「絶対だぞ!!忘れんなよ!!」
「忘れないよ。君じゃあるまいし」
その発端は、明日北見先生の胃切オペビデオを持ってきて欲しい、とテル先生が言ったことだった。
僕が了承すると、テル先生はこう言った。
「じゃ、約束。」
そして、彼は小指を差し出した。
「・・・は?」
断っておくが、別に僕はイヤミで聞き返したわけじゃない。
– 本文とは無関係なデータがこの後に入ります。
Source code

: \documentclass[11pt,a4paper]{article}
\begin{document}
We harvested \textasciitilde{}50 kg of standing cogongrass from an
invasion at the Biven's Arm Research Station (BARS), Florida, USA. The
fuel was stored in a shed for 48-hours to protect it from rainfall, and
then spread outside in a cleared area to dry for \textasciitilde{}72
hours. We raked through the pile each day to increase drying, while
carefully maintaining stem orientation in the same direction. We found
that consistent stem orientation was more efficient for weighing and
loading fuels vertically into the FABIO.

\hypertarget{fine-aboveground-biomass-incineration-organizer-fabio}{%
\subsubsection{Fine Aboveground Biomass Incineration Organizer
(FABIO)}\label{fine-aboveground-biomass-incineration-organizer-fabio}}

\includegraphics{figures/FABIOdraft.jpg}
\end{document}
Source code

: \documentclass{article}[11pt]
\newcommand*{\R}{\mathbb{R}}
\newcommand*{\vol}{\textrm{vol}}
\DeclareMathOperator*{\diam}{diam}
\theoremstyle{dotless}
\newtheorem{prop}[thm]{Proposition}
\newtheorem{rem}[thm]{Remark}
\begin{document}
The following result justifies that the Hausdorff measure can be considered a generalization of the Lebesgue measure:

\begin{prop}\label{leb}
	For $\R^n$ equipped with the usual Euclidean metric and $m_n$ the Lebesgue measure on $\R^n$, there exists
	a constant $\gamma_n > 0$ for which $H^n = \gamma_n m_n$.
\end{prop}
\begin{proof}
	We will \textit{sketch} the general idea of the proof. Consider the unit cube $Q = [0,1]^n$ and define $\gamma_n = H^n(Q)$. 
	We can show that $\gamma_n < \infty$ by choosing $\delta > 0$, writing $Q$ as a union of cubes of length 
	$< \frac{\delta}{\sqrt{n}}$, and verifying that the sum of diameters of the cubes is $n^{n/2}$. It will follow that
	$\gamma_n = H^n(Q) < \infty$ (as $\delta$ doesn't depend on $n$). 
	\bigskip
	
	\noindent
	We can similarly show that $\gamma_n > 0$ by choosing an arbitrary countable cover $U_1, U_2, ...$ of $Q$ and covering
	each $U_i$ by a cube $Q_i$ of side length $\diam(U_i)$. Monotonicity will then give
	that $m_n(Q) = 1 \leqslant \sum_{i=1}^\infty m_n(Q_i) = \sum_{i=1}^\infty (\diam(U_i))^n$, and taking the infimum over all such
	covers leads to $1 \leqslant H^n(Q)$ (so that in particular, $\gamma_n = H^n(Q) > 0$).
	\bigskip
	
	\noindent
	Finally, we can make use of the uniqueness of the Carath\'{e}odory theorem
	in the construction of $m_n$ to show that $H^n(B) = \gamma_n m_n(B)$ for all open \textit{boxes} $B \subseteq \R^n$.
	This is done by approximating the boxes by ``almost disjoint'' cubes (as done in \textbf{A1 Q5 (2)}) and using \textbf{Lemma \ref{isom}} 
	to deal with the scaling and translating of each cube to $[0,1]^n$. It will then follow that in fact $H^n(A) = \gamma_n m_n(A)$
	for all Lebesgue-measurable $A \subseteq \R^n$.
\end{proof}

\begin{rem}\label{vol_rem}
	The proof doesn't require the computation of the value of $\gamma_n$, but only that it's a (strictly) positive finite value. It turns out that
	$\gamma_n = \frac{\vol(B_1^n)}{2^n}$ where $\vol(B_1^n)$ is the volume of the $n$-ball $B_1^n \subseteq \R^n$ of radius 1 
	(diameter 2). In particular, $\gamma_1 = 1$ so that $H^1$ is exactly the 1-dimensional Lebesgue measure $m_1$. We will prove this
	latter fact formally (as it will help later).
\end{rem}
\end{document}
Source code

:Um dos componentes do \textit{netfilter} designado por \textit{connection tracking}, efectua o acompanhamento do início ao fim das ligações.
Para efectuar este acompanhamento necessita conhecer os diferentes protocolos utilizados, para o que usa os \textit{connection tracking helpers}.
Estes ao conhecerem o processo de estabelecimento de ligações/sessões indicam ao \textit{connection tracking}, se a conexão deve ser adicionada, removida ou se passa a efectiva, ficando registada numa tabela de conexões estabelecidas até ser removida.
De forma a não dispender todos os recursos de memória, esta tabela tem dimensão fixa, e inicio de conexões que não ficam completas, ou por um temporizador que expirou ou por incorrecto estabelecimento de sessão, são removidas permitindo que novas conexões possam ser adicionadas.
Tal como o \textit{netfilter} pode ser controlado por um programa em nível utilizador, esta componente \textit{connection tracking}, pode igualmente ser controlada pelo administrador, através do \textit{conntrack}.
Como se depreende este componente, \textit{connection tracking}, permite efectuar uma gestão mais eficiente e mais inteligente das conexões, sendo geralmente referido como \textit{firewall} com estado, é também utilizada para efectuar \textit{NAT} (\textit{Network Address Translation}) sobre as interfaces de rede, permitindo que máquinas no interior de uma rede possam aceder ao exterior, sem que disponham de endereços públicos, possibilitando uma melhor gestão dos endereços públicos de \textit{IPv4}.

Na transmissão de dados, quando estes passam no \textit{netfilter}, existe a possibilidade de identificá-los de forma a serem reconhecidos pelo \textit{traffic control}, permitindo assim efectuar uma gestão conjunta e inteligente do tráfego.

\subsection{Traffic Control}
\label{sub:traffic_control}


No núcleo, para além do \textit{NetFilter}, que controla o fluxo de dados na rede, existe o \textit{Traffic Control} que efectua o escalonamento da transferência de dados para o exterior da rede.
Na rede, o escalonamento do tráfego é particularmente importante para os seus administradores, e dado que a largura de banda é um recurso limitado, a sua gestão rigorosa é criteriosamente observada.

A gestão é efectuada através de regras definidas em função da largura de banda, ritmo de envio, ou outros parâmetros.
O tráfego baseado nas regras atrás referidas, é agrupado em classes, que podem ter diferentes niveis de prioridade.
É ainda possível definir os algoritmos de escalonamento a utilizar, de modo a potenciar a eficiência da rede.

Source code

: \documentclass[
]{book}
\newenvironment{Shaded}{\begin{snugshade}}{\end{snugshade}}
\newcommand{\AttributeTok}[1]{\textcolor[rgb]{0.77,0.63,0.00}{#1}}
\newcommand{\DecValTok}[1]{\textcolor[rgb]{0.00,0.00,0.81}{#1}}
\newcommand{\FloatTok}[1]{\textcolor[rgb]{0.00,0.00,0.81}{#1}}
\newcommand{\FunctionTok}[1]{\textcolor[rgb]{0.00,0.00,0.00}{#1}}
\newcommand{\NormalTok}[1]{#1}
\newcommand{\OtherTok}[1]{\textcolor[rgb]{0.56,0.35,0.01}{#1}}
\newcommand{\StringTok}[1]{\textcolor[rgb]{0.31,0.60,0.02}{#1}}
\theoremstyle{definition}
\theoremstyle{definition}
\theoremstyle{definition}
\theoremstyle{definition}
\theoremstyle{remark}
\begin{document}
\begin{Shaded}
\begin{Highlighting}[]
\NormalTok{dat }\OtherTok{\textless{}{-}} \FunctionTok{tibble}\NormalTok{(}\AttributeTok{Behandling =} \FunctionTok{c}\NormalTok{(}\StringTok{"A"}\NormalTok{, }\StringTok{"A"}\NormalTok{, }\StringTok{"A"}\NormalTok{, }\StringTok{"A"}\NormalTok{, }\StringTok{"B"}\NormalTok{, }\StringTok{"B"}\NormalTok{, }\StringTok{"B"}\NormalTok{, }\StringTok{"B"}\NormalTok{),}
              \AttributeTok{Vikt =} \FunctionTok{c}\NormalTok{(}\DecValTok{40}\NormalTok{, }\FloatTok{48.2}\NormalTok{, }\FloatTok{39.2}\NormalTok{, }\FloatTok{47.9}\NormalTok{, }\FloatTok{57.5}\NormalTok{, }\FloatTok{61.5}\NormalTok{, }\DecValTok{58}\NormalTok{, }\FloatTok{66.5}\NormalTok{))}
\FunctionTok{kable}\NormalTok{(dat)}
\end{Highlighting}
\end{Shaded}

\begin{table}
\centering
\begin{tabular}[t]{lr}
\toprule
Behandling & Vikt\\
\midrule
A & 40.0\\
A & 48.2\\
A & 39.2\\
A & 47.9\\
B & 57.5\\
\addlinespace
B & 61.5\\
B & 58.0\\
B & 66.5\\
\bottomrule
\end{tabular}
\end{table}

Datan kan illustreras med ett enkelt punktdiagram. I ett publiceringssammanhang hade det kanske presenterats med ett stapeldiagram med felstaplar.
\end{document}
本当に、一瞬何がやりたいのか分からなかったのだ。
そんな僕に、テル先生はとびきりの笑顔でその意図を教えてくれた。
「指きり!!」
「はぁ?!」
もしかしてそれは、あの、『ゆ〜びき〜りげ〜んま〜ん ウ〜ソつ〜いた〜ら 針千本飲〜ます』ってやつか?!君は、それを僕に、しかもこの外科医局と言う場所でやれと言ってるのか?!
あまりのことに僕がイヤミすら言うのを忘れ、固まっていると、横から青木先生と韮崎先生が口を出した。
「いや〜テル先生・・・この歳んなってそれはないんじゃなかと・・・?」
「あ〜あ・・・四宮先生固まっちゃってるよ・・・」
こめかみを押さえて黙ってしまった僕を置いて、テル先生が青木先生と韮崎先生を振りかえる。
「え?!約束する時は普通するだろ?!」
「せんよ」
「しないよ」
韮崎先生ばかりか、人のいい青木先生にまでキッパリと否定され、テル先生が唇を尖らせた。
「え〜?!だって俺小児科行って戻ってくるとき、いつも『また来る約束』って指きりするぞ!!」
僕の隣の席で聞き耳を立てているらしい片岡先生が、カルテに顔を隠して肩を震わせている。
「それって、普通子供たちが相手だからするんじゃないの・・・?」
「テル先生、小児科の子供たちと同じレベルとね・・・」
いつもはフォロー役の青木先生にまで突っ込まれ、テル先生が悔しそうに反論した。
「そんなことねーよ!!するったらする!!」
「テル先生なら指きりしてても違和感無いけどね・・・」
「四宮先生に求めるのはあんまりじゃなかと〜?」
今度は沖先生の席の方からぶふっと吹き出す声が聞こえた。
が、ムキになったテル先生の耳には届いていない。
「なんだよ!!四宮とオレにそんなに違いねーだろ!?」
「あるよ」
「同じ所の方が断然少ないとね」
「なんだよ皆して〜〜っ!!」
「ああもう!!二人して面白がってこの単細胞を煽らないでくれよ!!止まらなくなるだけだろ?!」
黙っていられなくなって、ついに僕は口を挟んだ。
「そーだそーだ・・・って単細胞って俺の事かよ四宮っ!!」
「他に誰がいるのさ!?」
「なんだよ!!」
僕に食って掛かろうとしたテル先生の目の前に、僕は小指を差し出した。
「へ・・・?」
「すれば気が済むんだろ?!早くしろよ!!」
「あ、うん」
急激に怒りが収まったテル先生に大騒ぎになる前になんとか収まったと内心ホッとしつつ、テル先生が小指を絡めてくるのを眺める。
そして、その次の瞬間。
「ゆ〜びき〜りげ〜んま〜ん ウ〜ソつ〜いた〜ら 針千本飲〜ます!!」






っっっこの、バカ!!
声がでかいんだよ!!
医局中に響き渡るような大声で、しかも調子っぱずれで例の歌を歌ったテル先生は、満足したように医局から出ていった。
僕に背中を向けるようにして笑いを堪えている青木先生と韮崎先生に腹が立ってくる。
「ま、まさか四宮先生が引きうけるとはね・・・」
(元はといえばお前等が煽るからこんなことになったんだろうが?!)
憮然としつつも、悪態はなんとか心の中だけにとどめた。僕が自分のデスクに突っ伏すると、片岡先生がカルテから顔を放して僕を見た。
笑いすぎて目には涙まで溜めている。
「お、お疲れ様、四宮先生・・・」
「今のはオペするよりよっぽど疲れましたよ・・・」
溜息をつきながらも、先刻テル先生と指をからめた手を見る。
考えてみれば、僕はいわゆる世間一般的な「友達と遊ぶ時間」というものを持ったことが無い。
さっきの「指きり」も、他人がやってるのを見るだけで自分がやったことは無かった気がする。
(初めての指きりがテル先生、ね・・・)
ハッとして、僕は心の中に浮かんだ言葉を急いで打ち消した。




何故だか、小指が熱いような気がした。